• _WHAT TO PRODUCE_
Please return the listing exactly as written, but without its pictures.

• _SOURCE RECORDS_
╔══

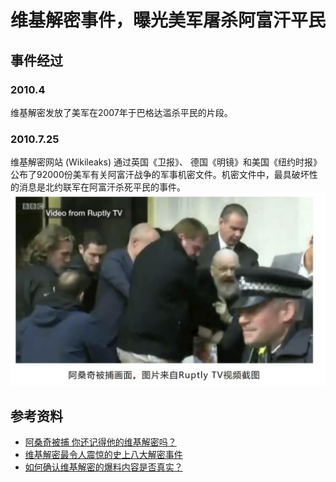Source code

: # 维基解密事件，曝光美军屠杀阿富汗平民
## 事件经过
### 2010.4
维基解密发放了美军在2007年于巴格达滥杀平民的片段。
### 2010.7.25
维基解密网站 (Wikileaks) 通过英国《卫报》、 德国《明镜》和美国《纽约时报》公布了92000份美军有关阿富汗战争的军事机密文件。机密文件中，最具破坏性的消息是北约联军在阿富汗杀死平民的事件。
![](./images/54.jpg)

## 参考资料
- [阿桑奇被捕 你还记得他的维基解密吗？](https://tech.sina.com.cn/i/2019-04-12/doc-ihvhiqax1901734.shtml) 
- [维基解密最令人震惊的史上八大解密事件](https://tech.ifeng.com/internet/detail_2010_11/30/3278908_0.shtml) 
- [如何确认维基解密的爆料内容是否真实？](https://www.zhihu.com/question/51723015/answer/127284835) 
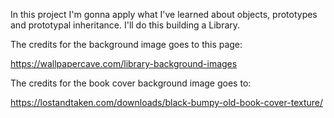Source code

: In this project I'm gonna apply what I've learned about objects, prototypes and prototypal inheritance. I'll do this building a Library.

The credits for the background image goes to this page:

https://wallpapercave.com/library-background-images

The credits for the book cover background image goes to:

https://lostandtaken.com/downloads/black-bumpy-old-book-cover-texture/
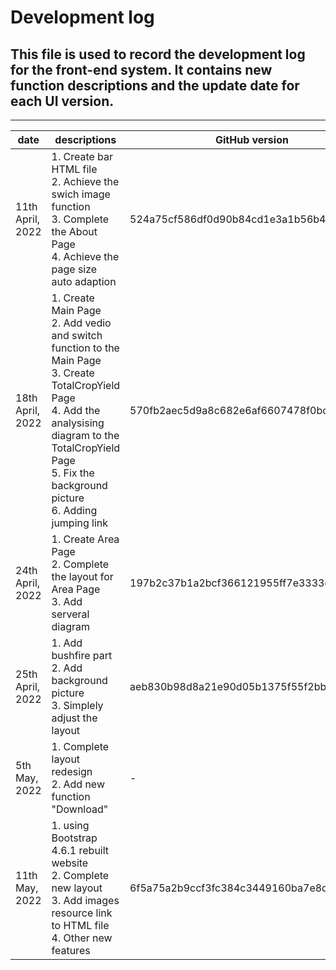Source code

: # Development log
## This file is used to record the development log for the front-end system. It contains new function descriptions and the update date for each UI version.

---  

| date             | descriptions                                                                                                                                                                                                                                     | GitHub version                           | Others |
|------------------|--------------------------------------------------------------------------------------------------------------------------------------------------------------------------------------------------------------------------------------------------|------------------------------------------|--------|
| 11th April, 2022 | 1. Create bar HTML file  <br/>2. Achieve the swich image function  <br/> 3. Complete the About Page  <br/> 4. Achieve the page size auto adaption                                                                                                | 524a75cf586df0d90b84cd1e3a1b56b4492df97b |        |
| 18th April, 2022 | 1. Create Main Page  <br/>2. Add vedio and switch function to the Main Page  <br/>3. Create TotalCropYield Page  <br/>4. Add the analysising diagram to the TotalCropYield Page  <br/>5. Fix the background picture  <br/>6. Adding jumping link | 570fb2aec5d9a8c682e6af6607478f0bcbca5f48 |        |
| 24th April, 2022 | 1. Create Area Page  <br/>2. Complete the layout for Area Page  <br/>3. Add serveral diagram                                                                                                                                                     | 197b2c37b1a2bcf366121955ff7e3333ed0eafec |        |
| 25th April, 2022 | 1. Add bushfire part  <br/>2. Add background picture  <br/>3. Simplely adjust the layout                                                                                                                                                         | aeb830b98d8a21e90d05b1375f55f2bb7dd8fb5e |        |
| 5th May, 2022    | 1. Complete layout redesign  <br/>2. Add new function "Download"                                                                                                                                                                                 | -                                        |        |
| 11th May, 2022   | 1. using Bootstrap 4.6.1 rebuilt website  <br/>2. Complete new layout  <br/>3. Add images resource link to HTML file  <br/> 4. Other new features                                                                                                | 6f5a75a2b9ccf3fc384c3449160ba7e8d3d1f4c0 |        |
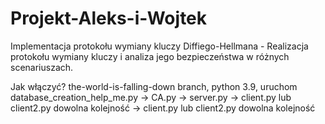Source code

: # Projekt-Aleks-i-Wojtek
Implementacja protokołu wymiany kluczy Diffiego-Hellmana - Realizacja protokołu wymiany kluczy i analiza jego bezpieczeństwa w różnych scenariuszach.

Jak włączyć?
the-world-is-falling-down branch,
python 3.9,
uruchom database_creation_help_me.py -> CA.py -> server.py -> client.py lub client2.py dowolna kolejność -> client.py lub client2.py dowolna kolejność
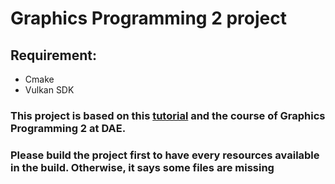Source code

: # Graphics Programming 2 project

## Requirement:

* Cmake
* Vulkan SDK

### This project is based on this [tutorial](https://vulkan-tutorial.com/Introduction) and the course of Graphics Programming 2 at DAE.

### Please build the project first to have every resources available in the build. Otherwise, it says some files are missing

╚══

• _EXPECTED ANSWER_
Source code

: # 维基解密事件，曝光美军屠杀阿富汗平民
## 事件经过
### 2010.4
维基解密发放了美军在2007年于巴格达滥杀平民的片段。
### 2010.7.25
维基解密网站 (Wikileaks) 通过英国《卫报》、 德国《明镜》和美国《纽约时报》公布了92000份美军有关阿富汗战争的军事机密文件。机密文件中，最具破坏性的消息是北约联军在阿富汗杀死平民的事件。
![](./images/54.jpg)

## 参考资料
- [阿桑奇被捕 你还记得他的维基解密吗？](https://tech.sina.com.cn/i/2019-04-12/doc-ihvhiqax1901734.shtml) 
- [维基解密最令人震惊的史上八大解密事件](https://tech.ifeng.com/internet/detail_2010_11/30/3278908_0.shtml) 
- [如何确认维基解密的爆料内容是否真实？](https://www.zhihu.com/question/51723015/answer/127284835) 
Source code

: In this project I'm gonna apply what I've learned about objects, prototypes and prototypal inheritance. I'll do this building a Library.

The credits for the background image goes to this page:

https://wallpapercave.com/library-background-images

The credits for the book cover background image goes to:

https://lostandtaken.com/downloads/black-bumpy-old-book-cover-texture/
Source code

: # Development log
## This file is used to record the development log for the front-end system. It contains new function descriptions and the update date for each UI version.

---  

| date             | descriptions                                                                                                                                                                                                                                     | GitHub version                           | Others |
|------------------|--------------------------------------------------------------------------------------------------------------------------------------------------------------------------------------------------------------------------------------------------|------------------------------------------|--------|
| 11th April, 2022 | 1. Create bar HTML file  <br/>2. Achieve the swich image function  <br/> 3. Complete the About Page  <br/> 4. Achieve the page size auto adaption                                                                                                | 524a75cf586df0d90b84cd1e3a1b56b4492df97b |        |
| 18th April, 2022 | 1. Create Main Page  <br/>2. Add vedio and switch function to the Main Page  <br/>3. Create TotalCropYield Page  <br/>4. Add the analysising diagram to the TotalCropYield Page  <br/>5. Fix the background picture  <br/>6. Adding jumping link | 570fb2aec5d9a8c682e6af6607478f0bcbca5f48 |        |
| 24th April, 2022 | 1. Create Area Page  <br/>2. Complete the layout for Area Page  <br/>3. Add serveral diagram                                                                                                                                                     | 197b2c37b1a2bcf366121955ff7e3333ed0eafec |        |
| 25th April, 2022 | 1. Add bushfire part  <br/>2. Add background picture  <br/>3. Simplely adjust the layout                                                                                                                                                         | aeb830b98d8a21e90d05b1375f55f2bb7dd8fb5e |        |
| 5th May, 2022    | 1. Complete layout redesign  <br/>2. Add new function "Download"                                                                                                                                                                                 | -                                        |        |
| 11th May, 2022   | 1. using Bootstrap 4.6.1 rebuilt website  <br/>2. Complete new layout  <br/>3. Add images resource link to HTML file  <br/> 4. Other new features                                                                                                | 6f5a75a2b9ccf3fc384c3449160ba7e8d3d1f4c0 |        |
Source code

: # Projekt-Aleks-i-Wojtek
Implementacja protokołu wymiany kluczy Diffiego-Hellmana - Realizacja protokołu wymiany kluczy i analiza jego bezpieczeństwa w różnych scenariuszach.

Jak włączyć?
the-world-is-falling-down branch,
python 3.9,
uruchom database_creation_help_me.py -> CA.py -> server.py -> client.py lub client2.py dowolna kolejność -> client.py lub client2.py dowolna kolejność
Source code

: # Graphics Programming 2 project

## Requirement:

* Cmake
* Vulkan SDK

### This project is based on this [tutorial](https://vulkan-tutorial.com/Introduction) and the course of Graphics Programming 2 at DAE.

### Please build the project first to have every resources available in the build. Otherwise, it says some files are missing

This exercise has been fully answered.